The Montreal Mirror's Juliet Waters interviews Blema Steinberg
Blema Steinberg’s first book, Shame and Humiliation: Presidential Decision Making on Vietnam, won the Quebec Writer’s Federation’s first book award. Her second book Women in Power: The Personality and Leadership Styles of Indira Gandhi, Golda Meir, and Margaret Thatcher is due out later this spring. Steinberg uses her training as a political scientist (the first woman in Canada to obtain a doctorate in international relations) and a psychoanalyst (she started a private practice in the mid-’80s) to examine the personality and leadership styles of world leaders. Since the gender of the next president of the United States still remains to be seen, we figured this might be a good time to talk to Steinberg about how men and women govern differently.
Mirror: What are the main differences between women and men politicians?
Blema Steinberg: One big difference with women politicians, Hillary included, is that they all score much higher on dominance traits than male leaders usually do. They’re all very controlling, domineering and assertive, they’re strong willed, and they’re often rather narrow in their focus.
M: Another trait you mention is contentiousness, something we’re seeing more of now.
BS: Yes. That’s true of all of the women I’ve studied. And the question is why? I think it may come from a sense of having been put down, and having to scream louder to be heard. So it comes across, as the media says, as whiny.
M: There aren’t a lot of books written about women in power. There are so many written about women and power, women and their different ways of working, managing and power sharing etc. But it’s pretty clear in your book you don’t see a “female” leadership style.
BS: I don’t believe in women’s different leadership style, certainly not among political women.

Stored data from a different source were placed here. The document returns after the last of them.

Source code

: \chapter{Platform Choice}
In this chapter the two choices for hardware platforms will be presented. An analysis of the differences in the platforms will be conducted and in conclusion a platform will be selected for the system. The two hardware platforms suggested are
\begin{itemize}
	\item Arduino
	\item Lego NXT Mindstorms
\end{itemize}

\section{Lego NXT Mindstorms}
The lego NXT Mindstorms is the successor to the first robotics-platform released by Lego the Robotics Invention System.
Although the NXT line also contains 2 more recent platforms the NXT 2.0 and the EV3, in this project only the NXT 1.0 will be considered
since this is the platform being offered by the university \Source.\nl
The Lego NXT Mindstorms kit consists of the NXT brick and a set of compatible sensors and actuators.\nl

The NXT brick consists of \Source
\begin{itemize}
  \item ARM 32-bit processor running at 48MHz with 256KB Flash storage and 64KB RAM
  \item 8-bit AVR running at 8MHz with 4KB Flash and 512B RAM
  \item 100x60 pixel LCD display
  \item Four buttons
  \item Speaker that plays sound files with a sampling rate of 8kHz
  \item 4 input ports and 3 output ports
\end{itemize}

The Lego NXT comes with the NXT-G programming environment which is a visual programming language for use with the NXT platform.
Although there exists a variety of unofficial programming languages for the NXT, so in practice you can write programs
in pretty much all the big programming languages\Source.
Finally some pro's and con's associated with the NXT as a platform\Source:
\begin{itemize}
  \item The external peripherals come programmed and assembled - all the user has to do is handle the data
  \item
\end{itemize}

I mean Carol Gilligan’s notion of women speaking a different voice—that may be true—but the women who speak in a different voice don’t end up being political leaders.
M: In fact, Obama seems more typical of the Gilligan stereotype of leadership style, with more of a consensus style, supposedly less negative.
BS: Top down vs. bottom up. I think there is a genuine difference in their leadership styles. One of the things said about Obama, when he was editor of the Harvard Law Review, was that he would listen to everyone’s opinion and they just wished he would make up his mind and the meeting would finish. That’s the risk, that he’ll have difficulty making decisions. Whereas with Hillary, one worries that she’ll make decisions too precipitously.
Rumour has it that when the Serbs where bombing Bosnia, it was she that basically put her foot down with her husband and insisted that the United States had to get involved and NATO get involved.
The women that we’ve seen have certainly not been reluctant to use force. All these women were involved in war. To some extent, Golda had hers forced upon her, and to some extent that’s true of Thatcher. But when the time came to make those tough decisions, there’s no question that they were more than up for it. But you know, one can also say “well are women likely to be more trigger happy because they are women and because they don’t want to be perceived as weak?”
M: The women in your book didn’t exactly seize power. They were all put forth as compromise candidates when an obvious male leader wasn’t available. That’s not the case with Hillary.
BS: No, Hillary has staked it out loud and clear…we haven’t seen enough of Obama to really know where he stands on issues. Whereas with Hillary, all her warts are there, her contentiousness, her domineering manner, her feistiness. But she does have undeniable skills. And truthfully the women who have served have worked so bloody hard. It’s unthinkable that a woman leader would have the persona of a George W. Bush, or a Ronald Reagan and be elected.